Heads Up, Redheads--You're It; Heads Down, Blonds--For Dyeing!

September 1, 1940

HOLLYWOOD—Calling all blonds—golden, peroxide or platinum! Better hurry up and dye those golden tresses red, sister—or else you shortly may find your coiffeur as out of date as pigtails and schoolgirl curls.

And don't forget, when painting your lips, to give them fuller and more generous lines to create the effect of a larger mouth.

These are the latest of hints from Screenland’s beauty experts, whose make-up creations not only set hair and facial styles for the glamor gals of the screen but also the working gals who go to the movies to see them.

The days of the blonds are numbered, they say, not only on the screen but also on the street. It’s the redheads who are setting the fashions.

“We are getting away from various blond types for the Screen and swinging over to red hair," said Walter Pearce, who has just assumed direction of the 20th Century-Fox makeup department after five years of beauty study abroad.

“There is so much more life in red hair than in any other color—so many more highlights and shadows for beautiful photography that are not present in blonds or brunets."

For screen work, Pearce has recommended use of red wigs when they are more practical or when an actress without naturally auburn tresses prefers not to resort to dye.

Vintage Revlon ad

Trends in lip beauty definitely have swung to the creation of a fuller and more generous mouth effect, said Pearce, in revealing that there virtually are no actresses today whose natural mouth curvature is not completely painted over to give it an entirely different and photogenic effect.

1944 hairdo

"Mouths of all actresses, as seen on the screen, are decidedly much bigger than they were ten years ago and have much more character," said Pearce, "than when the trend ran toward those awful cupid-bows. Large mouths always photograph better than small ones."

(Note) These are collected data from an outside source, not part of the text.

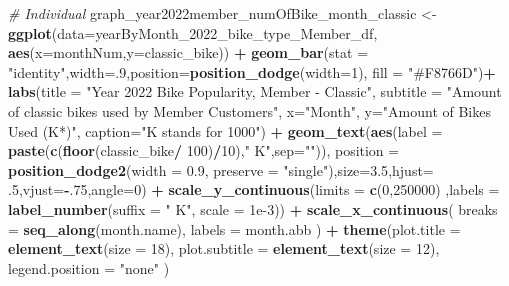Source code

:\documentclass[
]{article}
\newenvironment{Shaded}{\begin{snugshade}}{\end{snugshade}}
\newcommand{\AttributeTok}[1]{\textcolor[rgb]{0.13,0.29,0.53}{#1}}
\newcommand{\CommentTok}[1]{\textcolor[rgb]{0.56,0.35,0.01}{\textit{#1}}}
\newcommand{\DecValTok}[1]{\textcolor[rgb]{0.00,0.00,0.81}{#1}}
\newcommand{\FloatTok}[1]{\textcolor[rgb]{0.00,0.00,0.81}{#1}}
\newcommand{\FunctionTok}[1]{\textcolor[rgb]{0.13,0.29,0.53}{\textbf{#1}}}
\newcommand{\NormalTok}[1]{#1}
\newcommand{\OtherTok}[1]{\textcolor[rgb]{0.56,0.35,0.01}{#1}}
\newcommand{\SpecialCharTok}[1]{\textcolor[rgb]{0.81,0.36,0.00}{\textbf{#1}}}
\newcommand{\StringTok}[1]{\textcolor[rgb]{0.31,0.60,0.02}{#1}}
\begin{document}
\begin{Shaded}
\begin{Highlighting}[]
\CommentTok{\# Individual}
\NormalTok{graph\_year2022member\_numOfBike\_month\_classic }\OtherTok{\textless{}{-}} \FunctionTok{ggplot}\NormalTok{(}\AttributeTok{data=}\NormalTok{yearByMonth\_2022\_bike\_type\_Member\_df, }\FunctionTok{aes}\NormalTok{(}\AttributeTok{x=}\NormalTok{monthNum,}\AttributeTok{y=}\NormalTok{classic\_bike)) }\SpecialCharTok{+}
  \FunctionTok{geom\_bar}\NormalTok{(}\AttributeTok{stat =} \StringTok{"identity"}\NormalTok{,}\AttributeTok{width=}\NormalTok{.}\DecValTok{9}\NormalTok{,}\AttributeTok{position=}\FunctionTok{position\_dodge}\NormalTok{(}\AttributeTok{width=}\DecValTok{1}\NormalTok{), }\AttributeTok{fill =} \StringTok{"\#F8766D"}\NormalTok{)}\SpecialCharTok{+}
  \FunctionTok{labs}\NormalTok{(}\AttributeTok{title =} \StringTok{"Year 2022 Bike Popularity, Member {-} Classic"}\NormalTok{,}
       \AttributeTok{subtitle =} \StringTok{"Amount of classic bikes used by Member Customers"}\NormalTok{,}
       \AttributeTok{x=}\StringTok{"Month"}\NormalTok{,}
       \AttributeTok{y=}\StringTok{"Amount of Bikes Used (K*)"}\NormalTok{,}
       \AttributeTok{caption=}\StringTok{"K stands for 1000"}\NormalTok{) }\SpecialCharTok{+}
  \FunctionTok{geom\_text}\NormalTok{(}\FunctionTok{aes}\NormalTok{(}\AttributeTok{label =} \FunctionTok{paste}\NormalTok{(}\FunctionTok{c}\NormalTok{(}\FunctionTok{floor}\NormalTok{(classic\_bike}\SpecialCharTok{/} \DecValTok{100}\NormalTok{)}\SpecialCharTok{/}\DecValTok{10}\NormalTok{),}\StringTok{" K"}\NormalTok{,}\AttributeTok{sep=}\StringTok{""}\NormalTok{)),}
            \AttributeTok{position =} \FunctionTok{position\_dodge2}\NormalTok{(}\AttributeTok{width =} \FloatTok{0.9}\NormalTok{, }\AttributeTok{preserve =} \StringTok{"single"}\NormalTok{),}\AttributeTok{size=}\FloatTok{3.5}\NormalTok{,}\AttributeTok{hjust=}\NormalTok{ .}\DecValTok{5}\NormalTok{,}\AttributeTok{vjust=}\SpecialCharTok{{-}}\NormalTok{.}\DecValTok{75}\NormalTok{,}\AttributeTok{angle=}\DecValTok{0}\NormalTok{) }\SpecialCharTok{+}
  \FunctionTok{scale\_y\_continuous}\NormalTok{(}\AttributeTok{limits =} \FunctionTok{c}\NormalTok{(}\DecValTok{0}\NormalTok{,}\DecValTok{250000}\NormalTok{) ,}\AttributeTok{labels =} \FunctionTok{label\_number}\NormalTok{(}\AttributeTok{suffix =} \StringTok{" K"}\NormalTok{, }\AttributeTok{scale =} \FloatTok{1e{-}3}\NormalTok{)) }\SpecialCharTok{+}
  \FunctionTok{scale\_x\_continuous}\NormalTok{(}
    \AttributeTok{breaks =} \FunctionTok{seq\_along}\NormalTok{(month.name), }
    \AttributeTok{labels =}\NormalTok{ month.abb}
\NormalTok{  ) }\SpecialCharTok{+}
  \FunctionTok{theme}\NormalTok{(}\AttributeTok{plot.title =} \FunctionTok{element\_text}\NormalTok{(}\AttributeTok{size =} \DecValTok{18}\NormalTok{),}
        \AttributeTok{plot.subtitle =} \FunctionTok{element\_text}\NormalTok{(}\AttributeTok{size =} \DecValTok{12}\NormalTok{),}
        \AttributeTok{legend.position =} \StringTok{"none"}
\NormalTok{  ) }


\end{Highlighting}
\end{Shaded}
\end{document}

As for eyebrows, Pearce says to select a curvature style best suited to your own particular type of beauty—but don’t overdo it.

Full Glamour

The makeup style of that era was matching--wearing the same color lipstick as nail polish. This was the result of a marketing scheme introducted by Revlon to double sales.

But 1940s glamour went beyond lipstick and nail polish to hair. It was complete glamour. 1940s hairstyles are indeed still considered some of the most glamorous evening hair designs today.

Short bob hairstyles of the 1930s were gone; women typically had long side-parted styles in the 1940s with beautiful hairlines.

Modern Hairdos Go Medieval

August 5, 1948

When Victor Vito, New York hairdresser, heard that Hollywood was filming a movie about Joan of Arc, he anticipated a trend to medieval hairdos, and designed a few. He was right. Every hour of the day modern Joan's line up in his salon to get their hair snipped into medieval charm.

None of the Vito versions is as short as the movie coiffure. Most of them are altered to suit the features of the girl. The majority of them are variations of his trend-setting "cut and dry" which needs no pin setting and is cut so as to encourage a natural wave in the hair--a time-saver popular with career girls, in particular.

Any bright girl, says Victor, can give herself a "cut and dry" hairdo at home. Or, if she doesn’t trust herself with the shears, she can get a straight-around haircut with bangs, from her local hairdresser or barber.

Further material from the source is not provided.